De plus, les droits de douane précédents sur l’acier et l’aluminium n’ont pas entraîné d’augmentation de la production nationale de ces deux métaux.

La production de l’industrie sidérurgique américaine en 2024 a connu une baisse de 1 % par rapport à 2017, avant les premiers tarifs douaniers de Trump. De même, l’industrie de l’aluminium a connu une réduction de près de 10 % de sa production.

Les droits de douane sur les importations de cuivre, une première pour les États-Unis, sont attendus d’ici la fin du mois de juillet, a annoncé le secrétaire au Commerce, Howard Lutnick. Le montant de la taxe a dépassé les attentes du marché, qui étaient jusqu’à 25 %.

En février, Trump a ordonné une enquête en vertu de l’article 232 sur les importations de cuivre et a déclaré : « Il est temps que le cuivre rentre à la maison. »

Cependant, le délai de 270 jours pour l’enquête aurait permis de la poursuivre jusqu’en novembre.

Impact sur le marché

Ewa Manthey, stratège en matières premières chez ING, a déclaré que les droits de douane étaient susceptibles d’être positifs pour les prix du cuivre du COMEX pour le moment.

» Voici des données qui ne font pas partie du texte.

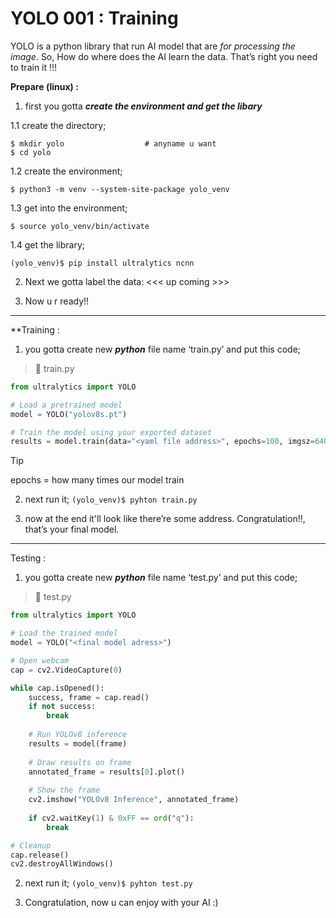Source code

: # YOLO 001 : Training

YOLO is a python library that run AI model that are *for processing the image*. 
So, How do where does the AI learn the data. That’s right you need to train it !!!

**Prepare (linux) :** 
1. first you gotta ***create the environment and get the libary***

1.1 create the directory; 
```
$ mkdir yolo                  # anyname u want
$ cd yolo
```
1.2 create the environment;
```
$ python3 -m venv --system-site-package yolo_venv
```
1.3 get into the environment;
```
$ source yolo_venv/bin/activate
```
1.4 get the library;
```
(yolo_venv)$ pip install ultralytics ncnn
```
    
2. Next we gotta label the data:
   <<< up coming >>>
   
4. Now u r ready!!

***

**Training :
1. you gotta create new ***python*** file name ‘train.py’ and put this code;
> 📄 train.py
```python 
from ultralytics import YOLO

# Load a pretrained model
model = YOLO("yolov8s.pt")

# Train the model using your exported dataset
results = model.train(data="<yaml file address>", epochs=100, imgsz=640)
```

> [!tip]
epochs = how many times our model train

2. next run it;
`(yolo_venv)$ pyhton train.py`

3. now at the end it'll look like there’re some address. Congratulation!!, that’s your final model.

***

Testing :
1. you gotta create new ***python*** file name ‘test.py’ and put this code;
> 📄 test.py
```python 
from ultralytics import YOLO

# Load the trained model
model = YOLO("<final model adress>")

# Open webcam
cap = cv2.VideoCapture(0)

while cap.isOpened():
    success, frame = cap.read()
    if not success:
	    break
	
    # Run YOLOv8 inference
    results = model(frame)
	
    # Draw results on frame
    annotated_frame = results[0].plot()
	
    # Show the frame
    cv2.imshow("YOLOv8 Inference", annotated_frame)
	
    if cv2.waitKey(1) & 0xFF == ord("q"):
        break

# Cleanup
cap.release()
cv2.destroyAllWindows()
```

2. next run it;
`(yolo_venv)$ pyhton test.py`

3. Congratulation, now u can enjoy with your AI :)
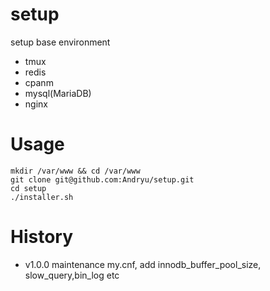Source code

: # setup

setup base environment

* tmux
* redis
* cpanm
* mysql(MariaDB)
* nginx

# Usage

```
mkdir /var/www && cd /var/www
git clone git@github.com:Andryu/setup.git
cd setup
./installer.sh
```

# History

* v1.0.0
  maintenance my.cnf, add innodb_buffer_pool_size, slow_query,bin_log etc
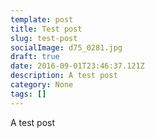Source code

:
 ```yaml
---
template: post
title: Test post
slug: test-post
socialImage: d75_0281.jpg
draft: true
date: 2016-09-01T23:46:37.121Z
description: A test post
category: None
tags: []
---
```

A test post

Manthey a déclaré dans le rapport :

« Cependant, l’arbitrage a conduit à une accumulation de stocks dans les entrepôts américains, ce qui pourrait temporairement amortir le marché une fois que les tarifs entreront en vigueur. »

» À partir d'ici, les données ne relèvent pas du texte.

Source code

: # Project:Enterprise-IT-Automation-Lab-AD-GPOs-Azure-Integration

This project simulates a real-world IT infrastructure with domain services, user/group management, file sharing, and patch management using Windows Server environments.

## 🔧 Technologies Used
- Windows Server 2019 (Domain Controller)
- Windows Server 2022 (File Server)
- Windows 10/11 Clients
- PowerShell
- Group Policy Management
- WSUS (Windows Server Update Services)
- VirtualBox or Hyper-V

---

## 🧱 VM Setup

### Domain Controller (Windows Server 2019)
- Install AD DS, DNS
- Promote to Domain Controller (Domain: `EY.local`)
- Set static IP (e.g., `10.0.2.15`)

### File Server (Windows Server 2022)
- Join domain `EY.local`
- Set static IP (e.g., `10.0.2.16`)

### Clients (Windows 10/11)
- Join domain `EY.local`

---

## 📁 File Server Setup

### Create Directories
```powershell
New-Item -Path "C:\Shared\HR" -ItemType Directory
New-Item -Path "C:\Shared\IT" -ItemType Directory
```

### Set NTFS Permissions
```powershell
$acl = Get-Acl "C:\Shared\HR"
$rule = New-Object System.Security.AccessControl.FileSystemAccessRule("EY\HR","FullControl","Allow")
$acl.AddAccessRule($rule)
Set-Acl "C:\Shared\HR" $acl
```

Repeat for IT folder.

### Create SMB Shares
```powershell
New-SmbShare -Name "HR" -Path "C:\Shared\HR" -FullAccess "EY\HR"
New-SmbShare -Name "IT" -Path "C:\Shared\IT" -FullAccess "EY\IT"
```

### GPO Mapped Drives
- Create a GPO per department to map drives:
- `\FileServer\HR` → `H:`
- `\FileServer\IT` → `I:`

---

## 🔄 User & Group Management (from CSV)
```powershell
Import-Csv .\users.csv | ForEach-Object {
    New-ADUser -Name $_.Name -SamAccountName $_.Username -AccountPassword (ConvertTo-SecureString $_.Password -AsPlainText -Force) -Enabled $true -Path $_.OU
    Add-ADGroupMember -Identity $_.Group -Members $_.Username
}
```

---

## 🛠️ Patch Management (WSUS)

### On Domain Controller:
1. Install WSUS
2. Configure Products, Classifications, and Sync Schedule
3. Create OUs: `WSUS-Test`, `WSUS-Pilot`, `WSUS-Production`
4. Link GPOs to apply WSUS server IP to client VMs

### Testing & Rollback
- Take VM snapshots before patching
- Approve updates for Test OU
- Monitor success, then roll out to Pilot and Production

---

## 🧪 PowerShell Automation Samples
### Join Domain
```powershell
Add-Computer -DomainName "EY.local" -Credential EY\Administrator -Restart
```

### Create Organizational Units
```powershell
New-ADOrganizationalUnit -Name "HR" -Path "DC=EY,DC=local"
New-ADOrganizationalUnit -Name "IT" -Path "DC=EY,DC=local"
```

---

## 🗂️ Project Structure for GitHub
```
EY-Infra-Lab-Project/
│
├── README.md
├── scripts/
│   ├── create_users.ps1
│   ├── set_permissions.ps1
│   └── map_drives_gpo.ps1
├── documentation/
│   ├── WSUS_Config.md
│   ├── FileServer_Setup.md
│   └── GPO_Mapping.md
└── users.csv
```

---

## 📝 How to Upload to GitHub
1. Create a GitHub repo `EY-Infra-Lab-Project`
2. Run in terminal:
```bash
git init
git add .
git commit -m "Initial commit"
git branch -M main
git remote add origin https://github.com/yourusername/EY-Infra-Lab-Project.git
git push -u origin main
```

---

Un droit de douane de 50 % sur les importations de cuivre présente un risque de destruction de la demande, ce qui entraîne des prix record du cuivre aux États-Unis.

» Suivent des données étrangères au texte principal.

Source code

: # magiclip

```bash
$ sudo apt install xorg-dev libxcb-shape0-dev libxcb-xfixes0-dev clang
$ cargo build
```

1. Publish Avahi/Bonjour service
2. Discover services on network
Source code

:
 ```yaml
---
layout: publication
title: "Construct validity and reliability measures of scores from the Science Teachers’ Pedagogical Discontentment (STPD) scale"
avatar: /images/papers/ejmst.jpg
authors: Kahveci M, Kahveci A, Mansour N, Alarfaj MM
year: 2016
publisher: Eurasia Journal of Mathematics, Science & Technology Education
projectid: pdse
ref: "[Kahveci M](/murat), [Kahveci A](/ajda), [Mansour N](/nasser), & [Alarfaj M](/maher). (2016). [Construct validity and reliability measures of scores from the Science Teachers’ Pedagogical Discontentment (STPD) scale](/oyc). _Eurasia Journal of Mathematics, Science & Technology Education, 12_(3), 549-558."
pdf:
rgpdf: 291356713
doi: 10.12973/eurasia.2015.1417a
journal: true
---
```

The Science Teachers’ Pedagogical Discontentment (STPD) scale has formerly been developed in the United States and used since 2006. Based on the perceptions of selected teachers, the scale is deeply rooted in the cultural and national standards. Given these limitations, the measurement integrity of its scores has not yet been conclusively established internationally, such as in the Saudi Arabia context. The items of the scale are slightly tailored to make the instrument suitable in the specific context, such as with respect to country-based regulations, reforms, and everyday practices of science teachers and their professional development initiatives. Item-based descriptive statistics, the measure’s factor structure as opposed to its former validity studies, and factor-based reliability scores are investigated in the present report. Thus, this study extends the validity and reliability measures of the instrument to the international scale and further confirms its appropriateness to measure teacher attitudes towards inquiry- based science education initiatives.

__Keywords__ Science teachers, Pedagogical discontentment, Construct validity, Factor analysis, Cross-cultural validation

Ceci, à son tour, pourrait alimenter l’inflation, augmentant les coûts pour les fabricants américains qui manquent d’une alternative nationale, selon Manthey.

Cette situation se déroule alors que Trump fait simultanément pression sur la Réserve fédérale pour qu’elle baisse les taux d’intérêt.

« Pourtant, ce sera baissier pour les prix du LME, la vague de cuivre se précipitant vers les États-Unis risquant de s’arrêter une fois que les tarifs seront mis en œuvre », a déclaré Manthey.

Les stocks de cuivre du Comex ont doublé au deuxième trimestre de cette année, atteignant leurs plus hauts niveaux de 2018 et dépassant désormais les avoirs combinés du LME et du SHFE.

L’augmentation de la disponibilité du cuivre en dehors des États-Unis, entraînant probablement une augmentation du cuivre dans les entrepôts du LME, exercerait une pression à la baisse sur les prix du cuivre du LME.

Le fort flux de cuivre vers les États-Unis sera soutenu par l’arb COMEX-LME, qui s’est maintenant élargi à plus de 2 000 dollars la tonne. Cette situation ne se révélera probablement qu’une fois que les tarifs seront en place.

Dépendance à l’égard des importations

Selon l’US Geological Survey (USGS), les États-Unis représentent environ 5 % de la production minière mondiale de cuivre et des réserves totales de cuivre.

Cependant, la production de cuivre du pays a diminué, avec une baisse d’environ 20 % au cours de la dernière décennie. L’année dernière, la production américaine de cuivre a diminué de 3 %, après une baisse de 11 % en 2023.

L’un des principaux facteurs contribuant à ce déclin est le processus d’obtention de permis pour les nouvelles mines, qui peut prendre jusqu’à 29 ans.

Freeport-McMoRan exploite la fonderie de Miami en Arizona, tandis que Rio Tinto possède la fonderie de Kennecott dans l’Utah. Il s’agit des deux seules fonderies de cuivre primaire actives aux États-Unis, malgré une certaine capacité existante inutilisée.

« Les restrictions à l’exportation de déchets et de minerais, ainsi que l’accélération des permis d’exploitation minière, pourraient mieux soutenir la production de cuivre américaine que les droits de douane, comme l’ont déjà suggéré les principaux acteurs américains du cuivre », a déclaré M. Manthey.